A Articulação dos Povos Indígenas do Brasil – APIB, em atenção à
apreensão e incertezas geradas nos povos e comunidades indígenas das distintas
regiões do país, vem de público exigir do governo da Presidente Dilma a
revogação integral da Portaria 303, de 17 de julho, não admitindo apenas a
suspensão temporária deste equivocado e inconstitucional ato
jurídico-administrativo que restringe de forma absurda os direitos originários
e fundamentais dos nossos povos e comunidades.
Sob pressão do movimento indígena e seus aliados, o governo
decidiu pela suspensão temporária da Portaria, primeiro por dois meses, depois
por prazo indeterminado, por meio da Portaria 415, de 17 de setembro, até o
Supremo Tribunal Federal (STF) julgar definitivamente o alcance das
condicionantes decididas para o caso específico da terra indígena Raposa Serra
do Sol (Petição 3388/RR). O movimento indígena, porém, sempre reivindicou a
revogação integral da medida.
A opção pela suspensão, demonstra o viés autoritário do governo,
que mesmo reconhecendo que a Suprema Corte terá ainda que se pronunciar de
forma definitiva sobre as condicionantes estabelece no Artigo 6º. da Portaria
415 que a 303 entrará em vigor no “dia seguinte ao da publicação do acórdão nos
embargos declaratórios a ser proferido na Pet 3388-RR que tramita no Supremo
Tribunal Federal”.
Para o governo parece irrelevante o resultado do julgamento do STF
ou então tem a pretensão de que a Suprema Corte corrobore apenas os seus
propósitos. Por isso nem cogita a
possibilidade de que as condicionantes sejam modificadas ou afastadas. Dessa
forma, o governo deixa clara a sua opção de favorecer o latifúndio, o
agronegócio, enfim, as forças econômicas e políticas interessadas nas terras
indígenas e suas riquezas.
Diante desse quadro, é importante lembrar dos efeitos nefastos do
ato em questão.
A Portaria 303 afirma que as terras indígenas podem ser ocupadas
por unidades, postos e demais intervenções militares, malhas viárias,
empreendimentos hidrelétricos e minerais de cunho estratégico, sem consulta aos
povos e comunidades; determina a revisão das demarcações em curso ou já
demarcadas que não estiverem de acordo com o que o STF decidiu para o caso da
Terra Indígena Raposa Serra do Sol; ataca a autonomia dos povos indígenas sobre
os seus territórios; limita e relativiza o direito dos povos indígenas sobre o
usufruto exclusivo das riquezas naturais existentes nas terras indígenas;
transfere para o Instituto Chico Mendes de Conservação da Biodiversidade
(ICMBIO) o controle de terras indígenas sobre as quais indevida e ilegalmente
foram sobrepostas Unidades de Conservação; e cria problemas para a revisão de
limites de terras indígenas demarcadas que não observaram integralmente o
direito indígena sobre a ocupação tradicional.
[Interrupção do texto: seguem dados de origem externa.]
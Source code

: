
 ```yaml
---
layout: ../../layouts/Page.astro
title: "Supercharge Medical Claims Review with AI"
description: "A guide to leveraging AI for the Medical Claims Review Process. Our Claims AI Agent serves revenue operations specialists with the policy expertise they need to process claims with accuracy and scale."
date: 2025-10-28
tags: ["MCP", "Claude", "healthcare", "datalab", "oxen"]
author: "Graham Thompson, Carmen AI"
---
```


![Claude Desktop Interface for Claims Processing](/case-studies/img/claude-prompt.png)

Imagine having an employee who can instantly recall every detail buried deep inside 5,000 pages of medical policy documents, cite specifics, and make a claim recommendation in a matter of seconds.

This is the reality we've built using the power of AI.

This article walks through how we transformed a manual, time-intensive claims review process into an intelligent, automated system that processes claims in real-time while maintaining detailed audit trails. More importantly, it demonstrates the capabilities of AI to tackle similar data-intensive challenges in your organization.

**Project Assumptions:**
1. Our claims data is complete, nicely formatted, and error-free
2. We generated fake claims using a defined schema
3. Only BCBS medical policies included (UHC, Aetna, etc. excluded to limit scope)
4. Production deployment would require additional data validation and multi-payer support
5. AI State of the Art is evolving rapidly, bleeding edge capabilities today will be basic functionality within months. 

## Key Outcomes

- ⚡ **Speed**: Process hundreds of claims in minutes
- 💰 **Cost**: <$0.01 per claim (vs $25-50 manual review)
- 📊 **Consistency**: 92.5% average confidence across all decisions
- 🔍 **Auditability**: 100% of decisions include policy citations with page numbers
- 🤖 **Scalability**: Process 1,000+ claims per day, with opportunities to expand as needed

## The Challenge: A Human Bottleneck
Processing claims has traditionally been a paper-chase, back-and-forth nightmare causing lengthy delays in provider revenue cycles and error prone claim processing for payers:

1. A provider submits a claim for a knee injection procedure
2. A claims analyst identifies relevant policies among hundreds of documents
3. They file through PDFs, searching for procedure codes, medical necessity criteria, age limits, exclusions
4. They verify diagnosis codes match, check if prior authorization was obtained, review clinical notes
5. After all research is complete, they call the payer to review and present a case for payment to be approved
Não entanto, setores do governo tem trabalhado no sentido de convencer
lideranças e comunidades a não se mobilizarem mais, uma vez que a Portaria está
suspensa, como se a decisão fosse equivalente à revogação. O governo insiste
inclusive em querer prosseguir com a implementação do processo de
regulamentação dos mecanismos de consulta estabelecidos pela Convenção 169 da
Organização Internacional do Trabalho (OIT), mesmo sabendo da incoerência
exposta na Portaria 303 que despreza os direitos dos povos indígenas assegurados
por esta Convenção e a Constituição Federal.
Considerando todos esses fatos, a APIB repudia a decisão da AGU de
advogar contra os nossos povos, desrespeitando os seus direitos originários e fundamentais,
e exige a revogação integral da Portaria 303, para que seus efeitos não
continuem aumentando o clima de tensão e conflito que cerca as terras
indígenas, e a insegurança jurídica, social e política que aprofunda os
sofrimentos dos nossos povos e comunidades.
Brasília, 02 de outubro de 2012.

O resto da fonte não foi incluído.